In sostanza, ciascun socio, oltre alla quota associativa, può versare alla propria Sezione un contributo di solidarietà di euro 5,00 o somme maggiori;  il 50 per cento verrà trattenuto dalla Sezione per la costituzione di un proprio fondo di emergenza mentre per il restante 50 per cento verrà versato sul fondo sociale istituito presso il Consiglio Regionale Lombardo UICI.

 

2.5 IPERAL PER IL SOCIALE

 

La sezione partecipa con il progetto “CREAZIONE DI UNA BIBLIOTECA PER BAMBINI CON DISABILITA’ VISIVA A PRESSO LA SEZIONE DI COMO DELL’UNIONE ITALIANA CIECHI E IPOVEDENTI” al bando dei supermercati Iperal “Iperal per il Sociale”.

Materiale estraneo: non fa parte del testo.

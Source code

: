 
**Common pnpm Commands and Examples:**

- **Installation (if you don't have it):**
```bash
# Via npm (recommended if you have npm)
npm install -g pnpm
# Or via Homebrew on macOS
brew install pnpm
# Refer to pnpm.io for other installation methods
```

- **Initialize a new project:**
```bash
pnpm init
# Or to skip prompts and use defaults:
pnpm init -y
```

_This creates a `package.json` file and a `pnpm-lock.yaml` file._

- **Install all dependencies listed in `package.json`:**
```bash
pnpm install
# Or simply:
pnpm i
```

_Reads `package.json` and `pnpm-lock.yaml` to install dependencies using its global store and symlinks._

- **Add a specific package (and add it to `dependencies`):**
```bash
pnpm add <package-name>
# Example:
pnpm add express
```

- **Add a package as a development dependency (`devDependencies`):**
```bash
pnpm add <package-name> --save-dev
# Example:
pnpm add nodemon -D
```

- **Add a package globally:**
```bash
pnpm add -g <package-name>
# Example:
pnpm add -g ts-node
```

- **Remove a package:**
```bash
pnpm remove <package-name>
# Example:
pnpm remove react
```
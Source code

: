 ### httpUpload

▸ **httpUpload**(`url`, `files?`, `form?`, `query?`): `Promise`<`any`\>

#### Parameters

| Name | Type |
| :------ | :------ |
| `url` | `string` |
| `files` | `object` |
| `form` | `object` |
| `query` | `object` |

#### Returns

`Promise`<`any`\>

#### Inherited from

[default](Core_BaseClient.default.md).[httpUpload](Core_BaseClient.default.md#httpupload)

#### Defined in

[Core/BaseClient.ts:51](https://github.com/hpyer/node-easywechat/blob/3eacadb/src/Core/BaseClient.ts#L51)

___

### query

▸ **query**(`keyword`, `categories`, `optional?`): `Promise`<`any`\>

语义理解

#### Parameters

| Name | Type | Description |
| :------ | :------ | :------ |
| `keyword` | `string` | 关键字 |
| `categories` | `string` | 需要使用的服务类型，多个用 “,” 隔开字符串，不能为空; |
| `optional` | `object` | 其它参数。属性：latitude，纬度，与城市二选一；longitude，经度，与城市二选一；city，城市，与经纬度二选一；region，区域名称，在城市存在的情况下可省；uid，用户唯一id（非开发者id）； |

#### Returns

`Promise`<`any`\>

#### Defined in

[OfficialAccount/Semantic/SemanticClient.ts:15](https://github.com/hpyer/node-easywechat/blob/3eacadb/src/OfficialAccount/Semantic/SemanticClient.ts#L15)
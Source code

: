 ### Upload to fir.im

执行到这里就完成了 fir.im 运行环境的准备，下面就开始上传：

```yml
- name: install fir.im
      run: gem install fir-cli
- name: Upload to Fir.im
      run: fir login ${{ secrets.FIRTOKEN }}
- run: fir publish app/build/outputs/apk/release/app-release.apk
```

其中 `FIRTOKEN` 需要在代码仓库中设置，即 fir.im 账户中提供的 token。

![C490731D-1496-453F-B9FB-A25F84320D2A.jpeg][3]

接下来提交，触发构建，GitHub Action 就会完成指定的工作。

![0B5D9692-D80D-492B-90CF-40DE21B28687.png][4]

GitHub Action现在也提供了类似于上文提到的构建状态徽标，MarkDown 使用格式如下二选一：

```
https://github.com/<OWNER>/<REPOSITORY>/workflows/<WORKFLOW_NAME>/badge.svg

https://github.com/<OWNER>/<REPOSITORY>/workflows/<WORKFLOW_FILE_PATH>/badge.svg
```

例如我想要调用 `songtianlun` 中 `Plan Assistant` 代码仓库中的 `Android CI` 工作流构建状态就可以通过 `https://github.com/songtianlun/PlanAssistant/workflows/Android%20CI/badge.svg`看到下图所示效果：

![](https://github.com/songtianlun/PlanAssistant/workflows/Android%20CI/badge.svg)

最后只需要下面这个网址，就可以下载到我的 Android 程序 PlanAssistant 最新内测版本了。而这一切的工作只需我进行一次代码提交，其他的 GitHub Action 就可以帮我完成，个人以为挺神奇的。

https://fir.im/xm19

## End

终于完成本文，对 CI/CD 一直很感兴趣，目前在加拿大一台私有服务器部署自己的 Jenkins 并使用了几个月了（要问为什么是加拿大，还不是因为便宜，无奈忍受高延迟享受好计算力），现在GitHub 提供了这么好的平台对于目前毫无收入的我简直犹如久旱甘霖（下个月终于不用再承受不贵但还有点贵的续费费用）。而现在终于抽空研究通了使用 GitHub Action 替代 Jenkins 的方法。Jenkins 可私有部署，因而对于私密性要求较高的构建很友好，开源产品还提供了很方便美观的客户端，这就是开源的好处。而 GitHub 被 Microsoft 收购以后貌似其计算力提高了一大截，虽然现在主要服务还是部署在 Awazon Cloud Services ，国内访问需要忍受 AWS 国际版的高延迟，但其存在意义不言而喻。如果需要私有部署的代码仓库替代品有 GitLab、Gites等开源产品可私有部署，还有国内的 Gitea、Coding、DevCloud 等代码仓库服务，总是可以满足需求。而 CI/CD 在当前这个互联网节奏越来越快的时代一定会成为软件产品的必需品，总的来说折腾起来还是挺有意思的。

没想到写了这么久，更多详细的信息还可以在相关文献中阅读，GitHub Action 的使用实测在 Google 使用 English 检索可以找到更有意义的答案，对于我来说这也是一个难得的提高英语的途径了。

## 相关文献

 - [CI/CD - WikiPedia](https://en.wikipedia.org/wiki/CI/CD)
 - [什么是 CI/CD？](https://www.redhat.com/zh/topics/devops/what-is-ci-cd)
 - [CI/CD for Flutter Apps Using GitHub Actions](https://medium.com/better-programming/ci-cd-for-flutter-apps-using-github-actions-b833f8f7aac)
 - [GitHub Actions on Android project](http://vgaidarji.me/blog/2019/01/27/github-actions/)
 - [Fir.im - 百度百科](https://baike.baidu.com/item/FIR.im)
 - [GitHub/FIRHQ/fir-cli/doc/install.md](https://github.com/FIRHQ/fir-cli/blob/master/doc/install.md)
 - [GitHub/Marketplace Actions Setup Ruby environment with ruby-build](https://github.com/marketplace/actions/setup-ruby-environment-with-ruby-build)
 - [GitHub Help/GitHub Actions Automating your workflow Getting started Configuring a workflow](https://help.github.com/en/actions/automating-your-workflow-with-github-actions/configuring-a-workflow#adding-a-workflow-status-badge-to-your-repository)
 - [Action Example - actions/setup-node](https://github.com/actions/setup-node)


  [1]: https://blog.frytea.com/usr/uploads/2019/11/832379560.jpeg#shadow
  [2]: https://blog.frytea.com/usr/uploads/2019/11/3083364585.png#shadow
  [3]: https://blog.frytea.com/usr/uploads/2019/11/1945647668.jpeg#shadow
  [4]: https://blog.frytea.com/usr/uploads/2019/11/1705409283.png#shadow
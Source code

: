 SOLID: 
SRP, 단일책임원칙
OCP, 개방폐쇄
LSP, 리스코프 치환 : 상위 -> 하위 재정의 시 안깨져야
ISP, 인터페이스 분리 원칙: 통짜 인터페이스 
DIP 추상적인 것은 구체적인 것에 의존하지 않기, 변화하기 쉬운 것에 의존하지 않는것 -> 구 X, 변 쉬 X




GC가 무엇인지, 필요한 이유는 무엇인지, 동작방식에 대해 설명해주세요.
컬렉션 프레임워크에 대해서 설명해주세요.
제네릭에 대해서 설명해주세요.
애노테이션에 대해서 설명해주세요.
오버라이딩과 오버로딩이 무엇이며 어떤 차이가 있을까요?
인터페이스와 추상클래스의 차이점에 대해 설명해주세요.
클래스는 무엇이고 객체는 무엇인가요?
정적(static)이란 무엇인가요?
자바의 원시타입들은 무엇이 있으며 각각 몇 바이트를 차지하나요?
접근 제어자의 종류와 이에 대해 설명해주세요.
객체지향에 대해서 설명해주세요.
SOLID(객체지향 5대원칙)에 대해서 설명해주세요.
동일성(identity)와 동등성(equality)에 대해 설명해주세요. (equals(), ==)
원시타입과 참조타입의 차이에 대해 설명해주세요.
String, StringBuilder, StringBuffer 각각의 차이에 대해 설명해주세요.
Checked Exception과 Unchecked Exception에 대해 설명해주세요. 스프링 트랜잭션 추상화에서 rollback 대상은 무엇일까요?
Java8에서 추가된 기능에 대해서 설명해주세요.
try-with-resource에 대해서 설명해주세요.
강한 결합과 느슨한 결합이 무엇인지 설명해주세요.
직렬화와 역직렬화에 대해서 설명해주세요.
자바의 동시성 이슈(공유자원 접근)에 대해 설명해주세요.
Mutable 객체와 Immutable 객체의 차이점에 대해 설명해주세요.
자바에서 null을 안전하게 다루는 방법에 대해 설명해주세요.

Invitiamo tutti i nostri soci, amici, volontari e simpatizzanti a donare i loro cuori selezionando il nostro progetto N. 538

Nel periodo dal 08/04/2026 al 10/05/2026, ogni 10 Euro di spesa effettuata (scontrino unico) presso uno dei punti vendita del Gruppo Iperal, i clienti titolari di CartAmica riceveranno un CUORE “La Spesa che Fa Bene - Iperal per il Sociale” che verrà automaticamente caricato sulla propria carta fedeltà.

I clienti di Iperal titolari di CartAmica Oro, nello stesso periodo, ogni 10 Euro di spesa effettuata (scontrino unico) riceveranno due CUORI “La Spesa che Fa Bene - Iperal per il Sociale”.

I CUORI così accumulati dal 08/04/2026 al 17/05/2026 potranno essere assegnati dai clienti a una delle associazioni partecipanti all’iniziativa, dandone successiva comunicazione ad una delle casse dei punti vendita aderenti oppure utilizzando l’apposita sezione dell’APP Iperal.

 

2.6 CAMPAGNA FISCALE

 

Anche quest’anno il personale UICI, è disponibile a prendere nota di quanti vogliano rivolgersi all’ANMIL per la presentazione del 730 o del modello redditi (ex UNICO). Per fissare l’appuntamento sarà sufficiente mettersi in contatto con la Sezione a partire dal 15 maggio in poi.. Si riportano, in breve, le tariffe.

Destinatari:

associato UICI, coniuge dell’associato UICI e parenti di I° grado.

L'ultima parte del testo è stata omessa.